Key Design Decisions

  • Used Pinecone namespaces per document instead of a shared index. Eliminates cross-document leakage and simplifies deletion without index-wide operations
  • Went with tRPC instead of REST. When the types run all the way from the database to the UI, the frontend/backend mismatch bugs mostly stop happening.
  • Implemented streaming responses from OpenAI rather than waiting for completion. Improves perceived latency for long answers
  • Built a split-pane layout (chat + PDF viewer with zoom, rotate, fullscreen). Users need to verify AI answers against the source document
  • Embedded one vector per PDF page instead of character-chunking. Keeps every retrieved answer traceable to a source page and makes per-file deletion trivial
  • Chose Clerk over custom auth. Authentication is not a differentiator for this product

Tradeoffs

  • A Pinecone namespace per document means you can't query across documents.

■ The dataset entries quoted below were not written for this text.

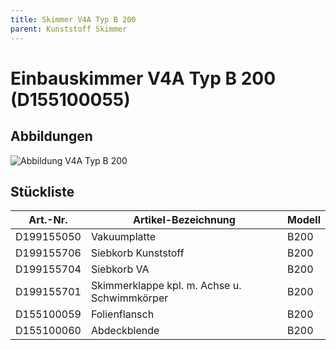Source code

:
 ```yaml
---
title: Skimmer V4A Typ B 200
parent: Kunststoff Skimmer
---
```


# Einbauskimmer V4A Typ B 200 (D155100055)

## Abbildungen

![Abbildung V4A Typ B 200](https://bilgery-solutions.github.io/fluidra-support/einbauteile/skimmer/kunststoff/v4a-b-200/v4a-b-200_abbildung.png)

## Stückliste

| Art.-Nr. | Artikel-Bezeichnung | Modell |
| ---------- | -------------------------------------------- | ------ |
| D199155050 | Vakuumplatte | B200 |
| D199155706 | Siebkorb Kunststoff | B200 |
| D199155704 | Siebkorb VA | B200 |
| D199155701 | Skimmerklappe kpl. m. Achse u. Schwimmkörper | B200 |
| D155100059 | Folienflansch | B200 |
| D155100060 | Abdeckblende | B200 |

That's the point: it kills context bleed, the failure mode that quietly wrecks multi-doc RAG.
  • tRPC ties the frontend and backend together tightly, which would bite the day I needed a public API. For a solo SaaS, end-to-end types were worth more to me than that flexibility.
  • Streaming made error handling and message persistence fiddlier than a plain request/response. Watching the answer land token by token earned back the trouble.

Outcome

Live at pdfpal.enkambale.com. Users upload a PDF and get streaming, context-grounded AI answers within seconds. Per-document vector isolation prevents the most common RAG failure: cross-document context bleed.

Lessons Learned

  • Swapping the model barely moved answer quality. Chunking and isolation moved it a lot. That surprised me, and it's shaped how I build RAG ever since.
  • Half of 'good AI UX' is just progressive rendering. The exact same answer feels broken when it lands all at once and responsive when it streams in.
  • One namespace per document is the line between 'trustworthy' and 'why is it citing someone else's contract'. I wouldn't ship multi-tenant RAG without it.
  • Shipping the whole thing, auth through storage through AI, surfaced constraints no prototype ever would. You learn what a system actually costs by running it.